Your objective.
Copies of all lines containing the string "materiálů" are needed from the data below.

(Stored data entries)
□ □ □

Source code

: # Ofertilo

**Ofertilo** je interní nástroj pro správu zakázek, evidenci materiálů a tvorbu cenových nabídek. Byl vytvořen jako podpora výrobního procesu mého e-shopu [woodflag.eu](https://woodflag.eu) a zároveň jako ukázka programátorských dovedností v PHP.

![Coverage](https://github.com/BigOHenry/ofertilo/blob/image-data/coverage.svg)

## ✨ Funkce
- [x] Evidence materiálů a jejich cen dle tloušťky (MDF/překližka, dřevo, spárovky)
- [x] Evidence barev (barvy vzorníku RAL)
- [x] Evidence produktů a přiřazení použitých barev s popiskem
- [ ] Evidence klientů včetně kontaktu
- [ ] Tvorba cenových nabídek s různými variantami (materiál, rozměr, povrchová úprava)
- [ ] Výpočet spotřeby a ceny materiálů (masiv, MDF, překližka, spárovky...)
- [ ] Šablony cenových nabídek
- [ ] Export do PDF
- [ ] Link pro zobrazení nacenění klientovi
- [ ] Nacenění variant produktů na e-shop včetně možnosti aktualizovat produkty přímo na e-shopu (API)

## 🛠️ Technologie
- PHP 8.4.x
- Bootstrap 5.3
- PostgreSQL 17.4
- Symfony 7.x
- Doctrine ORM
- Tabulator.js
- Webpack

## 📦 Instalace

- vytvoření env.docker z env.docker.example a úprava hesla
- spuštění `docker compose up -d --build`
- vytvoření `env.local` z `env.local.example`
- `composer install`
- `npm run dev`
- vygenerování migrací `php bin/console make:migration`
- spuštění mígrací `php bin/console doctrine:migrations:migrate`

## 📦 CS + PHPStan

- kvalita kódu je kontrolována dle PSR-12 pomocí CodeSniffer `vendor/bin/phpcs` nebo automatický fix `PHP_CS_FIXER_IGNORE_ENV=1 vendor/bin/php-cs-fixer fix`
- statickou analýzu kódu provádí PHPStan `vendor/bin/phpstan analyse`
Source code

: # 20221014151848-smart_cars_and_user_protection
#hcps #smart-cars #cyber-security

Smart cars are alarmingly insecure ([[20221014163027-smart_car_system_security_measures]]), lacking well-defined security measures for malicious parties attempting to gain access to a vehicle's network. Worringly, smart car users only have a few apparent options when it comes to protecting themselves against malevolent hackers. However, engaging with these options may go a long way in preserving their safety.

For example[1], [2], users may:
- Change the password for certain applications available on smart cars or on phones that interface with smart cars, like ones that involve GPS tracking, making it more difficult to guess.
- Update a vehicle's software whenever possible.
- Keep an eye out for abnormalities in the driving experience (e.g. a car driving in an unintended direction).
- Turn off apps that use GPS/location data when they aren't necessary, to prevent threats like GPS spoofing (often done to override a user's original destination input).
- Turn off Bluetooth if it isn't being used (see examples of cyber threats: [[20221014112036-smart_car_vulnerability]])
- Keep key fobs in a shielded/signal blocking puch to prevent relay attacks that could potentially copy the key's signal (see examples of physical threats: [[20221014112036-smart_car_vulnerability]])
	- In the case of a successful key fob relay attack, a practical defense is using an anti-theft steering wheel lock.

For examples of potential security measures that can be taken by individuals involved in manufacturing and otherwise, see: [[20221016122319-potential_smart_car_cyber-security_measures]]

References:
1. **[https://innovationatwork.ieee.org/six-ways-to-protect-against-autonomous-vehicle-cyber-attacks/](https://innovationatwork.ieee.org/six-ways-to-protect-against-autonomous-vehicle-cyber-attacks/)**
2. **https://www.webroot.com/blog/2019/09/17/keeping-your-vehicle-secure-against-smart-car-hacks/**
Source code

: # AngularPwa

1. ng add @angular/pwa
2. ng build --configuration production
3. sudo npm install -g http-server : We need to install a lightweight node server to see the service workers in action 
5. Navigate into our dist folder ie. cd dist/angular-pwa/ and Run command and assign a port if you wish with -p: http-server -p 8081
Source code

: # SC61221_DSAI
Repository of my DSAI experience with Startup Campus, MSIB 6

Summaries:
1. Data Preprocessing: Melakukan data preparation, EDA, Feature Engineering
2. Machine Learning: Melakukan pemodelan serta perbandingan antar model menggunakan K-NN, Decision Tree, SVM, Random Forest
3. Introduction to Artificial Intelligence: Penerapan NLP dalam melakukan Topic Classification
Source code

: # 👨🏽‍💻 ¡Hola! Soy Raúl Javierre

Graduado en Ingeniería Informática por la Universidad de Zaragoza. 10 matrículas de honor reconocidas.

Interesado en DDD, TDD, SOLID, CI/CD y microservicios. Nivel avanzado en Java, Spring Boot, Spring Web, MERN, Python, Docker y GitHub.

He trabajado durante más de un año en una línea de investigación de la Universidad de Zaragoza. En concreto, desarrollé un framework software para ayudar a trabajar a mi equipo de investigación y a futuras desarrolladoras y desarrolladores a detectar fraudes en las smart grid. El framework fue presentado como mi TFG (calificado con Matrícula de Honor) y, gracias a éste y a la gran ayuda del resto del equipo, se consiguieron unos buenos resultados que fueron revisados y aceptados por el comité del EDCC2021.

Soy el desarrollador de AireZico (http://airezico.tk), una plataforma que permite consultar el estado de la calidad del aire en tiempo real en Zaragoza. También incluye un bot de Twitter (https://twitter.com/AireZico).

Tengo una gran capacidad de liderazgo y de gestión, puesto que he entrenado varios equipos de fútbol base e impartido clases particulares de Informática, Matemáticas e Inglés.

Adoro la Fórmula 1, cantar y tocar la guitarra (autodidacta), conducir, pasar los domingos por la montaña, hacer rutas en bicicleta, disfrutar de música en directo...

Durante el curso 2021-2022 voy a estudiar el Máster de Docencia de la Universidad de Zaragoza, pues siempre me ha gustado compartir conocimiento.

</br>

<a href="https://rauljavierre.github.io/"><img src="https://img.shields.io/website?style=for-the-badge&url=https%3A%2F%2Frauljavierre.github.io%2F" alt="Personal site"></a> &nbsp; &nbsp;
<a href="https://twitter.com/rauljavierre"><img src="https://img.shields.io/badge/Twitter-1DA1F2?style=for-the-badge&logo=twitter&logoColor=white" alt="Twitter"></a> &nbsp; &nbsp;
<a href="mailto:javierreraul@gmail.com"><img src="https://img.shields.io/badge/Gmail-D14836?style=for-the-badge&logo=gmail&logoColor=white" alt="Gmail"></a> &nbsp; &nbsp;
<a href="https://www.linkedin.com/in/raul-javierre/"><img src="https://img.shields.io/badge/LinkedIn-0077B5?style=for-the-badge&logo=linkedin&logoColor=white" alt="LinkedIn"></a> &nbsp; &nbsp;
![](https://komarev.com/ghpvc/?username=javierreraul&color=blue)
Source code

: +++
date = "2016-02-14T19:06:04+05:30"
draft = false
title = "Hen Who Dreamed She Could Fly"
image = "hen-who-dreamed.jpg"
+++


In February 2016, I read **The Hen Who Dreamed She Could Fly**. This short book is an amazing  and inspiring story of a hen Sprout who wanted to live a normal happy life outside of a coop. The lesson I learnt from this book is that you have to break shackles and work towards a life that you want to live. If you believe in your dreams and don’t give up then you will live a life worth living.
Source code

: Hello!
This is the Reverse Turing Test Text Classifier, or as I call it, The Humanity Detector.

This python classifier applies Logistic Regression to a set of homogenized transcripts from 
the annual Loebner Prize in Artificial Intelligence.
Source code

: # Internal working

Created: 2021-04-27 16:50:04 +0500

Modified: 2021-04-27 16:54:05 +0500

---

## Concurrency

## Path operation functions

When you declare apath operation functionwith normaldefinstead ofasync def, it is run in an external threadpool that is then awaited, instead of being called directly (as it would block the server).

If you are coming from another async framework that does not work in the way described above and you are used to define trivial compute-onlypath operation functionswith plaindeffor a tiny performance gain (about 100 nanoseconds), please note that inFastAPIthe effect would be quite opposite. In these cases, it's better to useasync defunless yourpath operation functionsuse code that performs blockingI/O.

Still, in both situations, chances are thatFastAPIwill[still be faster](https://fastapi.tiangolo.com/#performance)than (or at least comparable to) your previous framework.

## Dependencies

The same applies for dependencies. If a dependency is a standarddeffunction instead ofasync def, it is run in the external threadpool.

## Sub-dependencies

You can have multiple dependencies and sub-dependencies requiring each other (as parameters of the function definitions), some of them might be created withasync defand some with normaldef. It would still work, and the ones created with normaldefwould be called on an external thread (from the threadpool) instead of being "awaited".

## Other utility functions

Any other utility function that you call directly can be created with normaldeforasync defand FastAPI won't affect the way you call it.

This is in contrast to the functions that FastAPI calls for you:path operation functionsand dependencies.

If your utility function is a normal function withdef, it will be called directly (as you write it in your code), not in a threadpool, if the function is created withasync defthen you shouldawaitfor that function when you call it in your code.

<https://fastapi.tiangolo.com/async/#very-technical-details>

□ □ □

Answer box.
**Ofertilo** je interní nástroj pro správu zakázek, evidenci materiálů a tvorbu cenových nabídek. Byl vytvořen jako podpora výrobního procesu mého e-shopu [woodflag.eu](https://woodflag.eu) a zároveň jako ukázka programátorských dovedností v PHP.
- [x] Evidence materiálů a jejich cen dle tloušťky (MDF/překližka, dřevo, spárovky)
- [ ] Výpočet spotřeby a ceny materiálů (masiv, MDF, překližka, spárovky...)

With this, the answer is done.